BP CEO Bob Dudley said: “Thunder Horse South Expansion - along with our recent approval of the $9-billion Mad Dog Phase 2 platform - demonstrates that the US Gulf of Mexico remains a key part of our global portfolio today and for many years to come. This project also marks the first of several major upstream start-ups expected before the end of this year, and a major step toward our goal of adding 800,000 bbl of new production by 2020.”
The Thunder Horse South Expansion project adds a new subsea production system roughly 2 mi (3 km) to the south of the existing Thunder Horse platform. The system is a collection point for wells connected to the Thunder Horse platform by two 11,000-ft (3,353-m) flowlines installed on the seabed in late 2016.
The project was completed more than 15% below budget by relying on proven standardized equipment and technology rather than building customized components.
|BP says that the start-up of its Thunder Horse South Expansion project is expected to boost production at the facility by an estimated 50,000 boe (gross). (Courtesy BP)|
The first new well for the project tapped into the highest amount of hydrocarbon-bearing sand seen to date at the Thunder Horse field, with drilling results confirming more than 500 ft (152 m) of net pay.
Richard Morrison, regional president of BP’s Gulf of Mexico business, said: “The Thunder Horse South Expansion project, brought online ahead of schedule and under budget, proves that deepwater can be done in a cost-effective way, while keeping a relentless focus on safety. It also shows the effectiveness of our strategy in the Gulf, which is all about increasing production from within our existing asset base and large portfolio of undeveloped resources.”
Developed with partner ExxonMobil, the Thunder Horse platform sits in more than 6,000 ft (1,829 m) of water and began production in June 2008. It has the capacity to handle 250,000 b/d of oil and 200 MMcf/d (gross) of natural gas. The facility continued to operate during construction and installation of the new subsea production and pipeline system.
Discovered in 1999, Thunder Horse is one of the operator’s largest discoveries in the Gulf of Mexico to date. BP holds 75% working interest and the operatorship in the project, with ExxonMobil holding the remaining 25%.
Between 2013 and 2016, BP said its average daily production in the US Gulf of Mexico increased from 189,000 boe to 264,000 boe.
Last year it started up a major water injection project at Thunder Horse that will allow for the recovery of an additional 65 MMboe and approved the $9-billion Mad Dog Phase 2 project, expected to come online in late 2021.
Drilling permit numbers still weak
Evercore ISI’s Oilfield Services, Equipment & Drilling group has released February’s US Drilling Permit Monthly report.

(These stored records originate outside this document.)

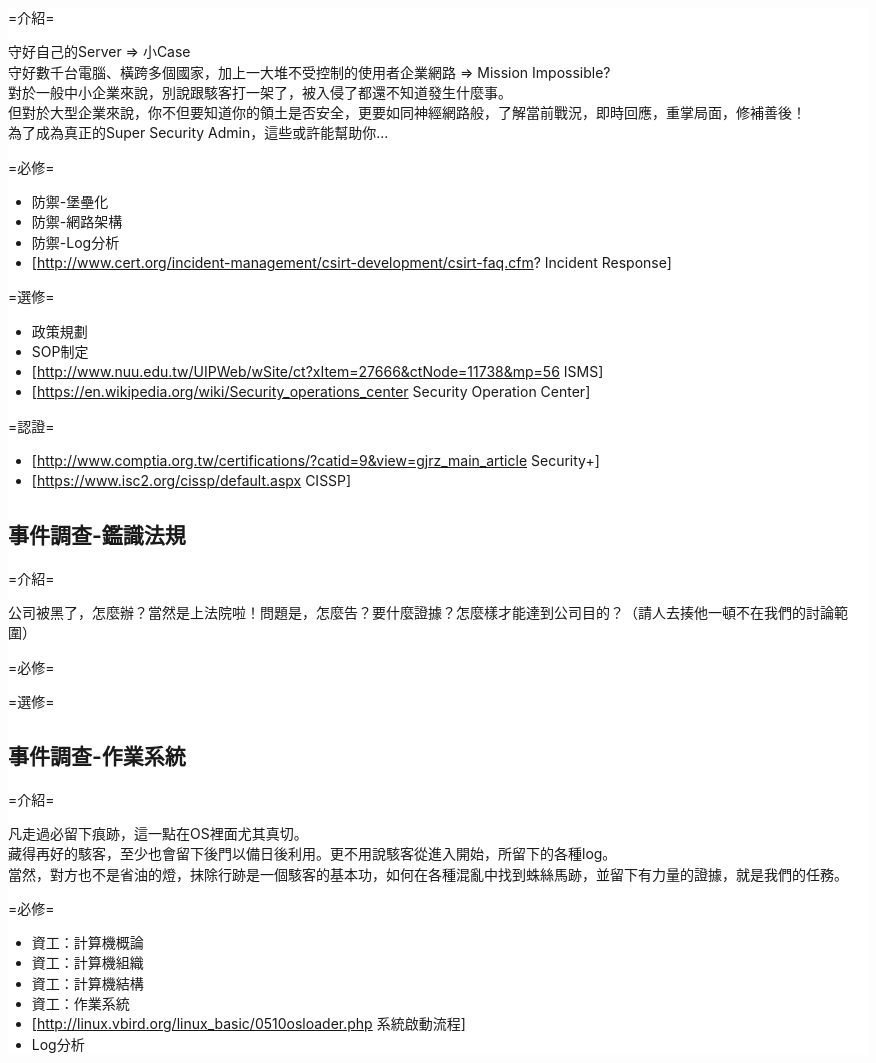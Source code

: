 =介紹=

守好自己的Server => 小Case<br>
守好數千台電腦、橫跨多個國家，加上一大堆不受控制的使用者企業網路 => Mission Impossible? <br>
對於一般中小企業來說，別說跟駭客打一架了，被入侵了都還不知道發生什麼事。<br>
但對於大型企業來說，你不但要知道你的領土是否安全，更要如同神經網路般，了解當前戰況，即時回應，重掌局面，修補善後！<br>
為了成為真正的Super Security Admin，這些或許能幫助你...

=必修=

* 防禦-堡壘化
* 防禦-網路架構
* 防禦-Log分析
* [http://www.cert.org/incident-management/csirt-development/csirt-faq.cfm? Incident Response]
  
=選修=

* 政策規劃
* SOP制定
* [http://www.nuu.edu.tw/UIPWeb/wSite/ct?xItem=27666&ctNode=11738&mp=56 ISMS]
* [https://en.wikipedia.org/wiki/Security_operations_center Security Operation Center]
  
=認證=

* [http://www.comptia.org.tw/certifications/?catid=9&view=gjrz_main_article Security+] 
* [https://www.isc2.org/cissp/default.aspx CISSP]






## 事件調查-鑑識法規

=介紹=

公司被黑了，怎麼辦？當然是上法院啦！問題是，怎麼告？要什麼證據？怎麼樣才能達到公司目的？（請人去揍他一頓不在我們的討論範圍）

=必修=

=選修=


## 事件調查-作業系統

=介紹=

凡走過必留下痕跡，這一點在OS裡面尤其真切。<br>
藏得再好的駭客，至少也會留下後門以備日後利用。更不用說駭客從進入開始，所留下的各種log。<br>
當然，對方也不是省油的燈，抹除行跡是一個駭客的基本功，如何在各種混亂中找到蛛絲馬跡，並留下有力量的證據，就是我們的任務。

=必修=

* 資工：計算機概論
* 資工：計算機組織
* 資工：計算機結構
* 資工：作業系統
* [http://linux.vbird.org/linux_basic/0510osloader.php 系統啟動流程]
* Log分析
  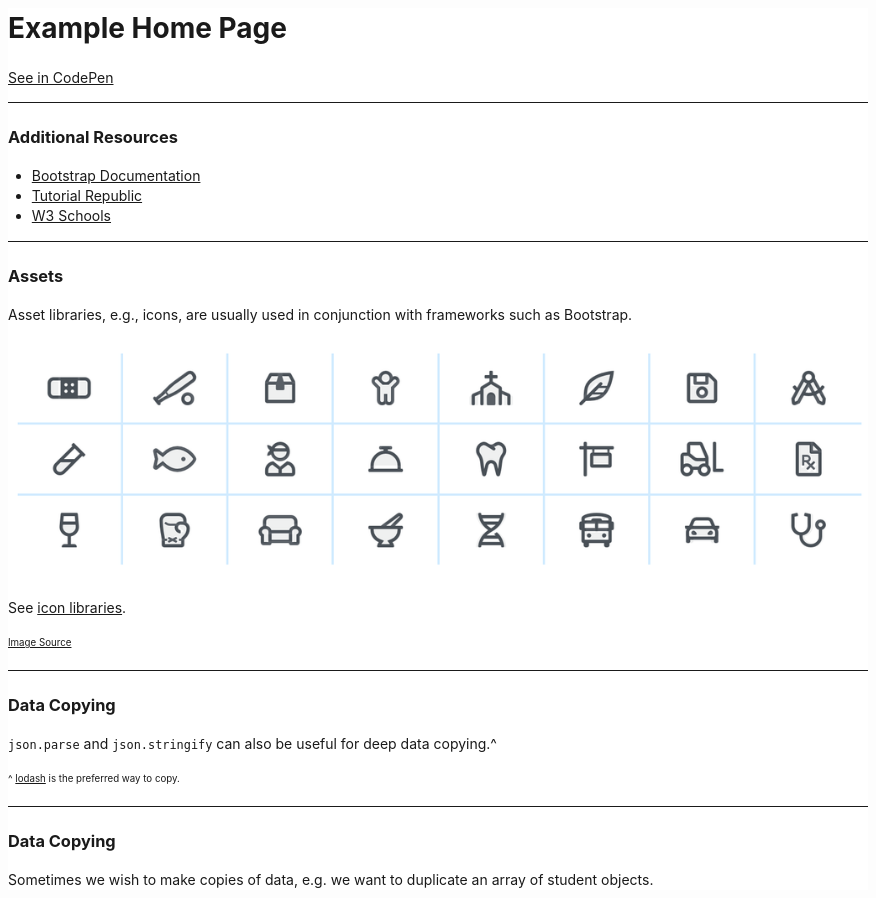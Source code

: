 
# Example Home Page
[See in CodePen](https://codepen.io/yuhangz/pen/jOwazjv?editors=1111)

---

### Additional Resources

<div>

* [Bootstrap Documentation](https://getbootstrap.com/docs/4.3/getting-started/introduction/)
* [Tutorial Republic](https://www.tutorialrepublic.com/twitter-bootstrap-tutorial/)
* [W3 Schools](https://www.w3schools.com/bootstrap/default.asp)

</div>

---

### Assets
Asset libraries, e.g., icons, are usually used in conjunction with frameworks such as Bootstrap.

![bg right 100%](figures/Icons.png)

See [icon libraries](https://getbootstrap.com/docs/4.3/extend/icons/).

<sub><sup>[Image Source](https://fontawesome.com/)</sup></sub>


---

### Data Copying
`json.parse` and `json.stringify` can also be useful for deep data copying.^


<sub><sup>^ [lodash](https://lodash.com/) is the preferred way to copy.</sup></sub>



---

### Data Copying

Sometimes we wish to make copies of data, e.g. we want to duplicate an array of student objects.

During January, the Gulf of Mexico’s numbers showed a notable gain and continued its positive streak from previous months. However, not all data was positive, with some indicators pointing to more uncertainty in the offshore drilling market.
January’s total of 15 new permits grew 36% from 11 in December, and was down just 17% from permitting in January 2016. Shallow-water permitting doubled to four permits in January, with one new well, two side tracks, and one bypass approved.
Seven new midwater permits were filed in January, up from three filed in the previous month. Deepwater permitting showed “a modicum of resilience,” the analyst firm noted, falling just one permit month-over-month to a total of four for the month.
Ultra-deepwater permitting fell back to zero after a new well was filed in December.
Overall, new well permits grew from six in December to eight in January, while side track permits grew 150% to five and bypass permits decreased 33% to two. With the exception of ultra-deepwater, the sharpest decline year-over-year has come from shallow-water permitting, down 75% in 2017 from full-year 2016. Evercore ISI continued to point to these figure as one of particular concern.
“We believe that offshore drilling (and jackup utilization) will continue to languish as long as shallow-water permits remain at historically low levels,” the report noted.
“Offshore planning from last month suggests more GoM weakness moving forward, with just one deepwater plan filed in the month of January.”
Overall, Evercore said that it remains cautious in allocating optimism to the offshore market, “but permitting trends have certainly shown upward momentum over the two months,” the firm said.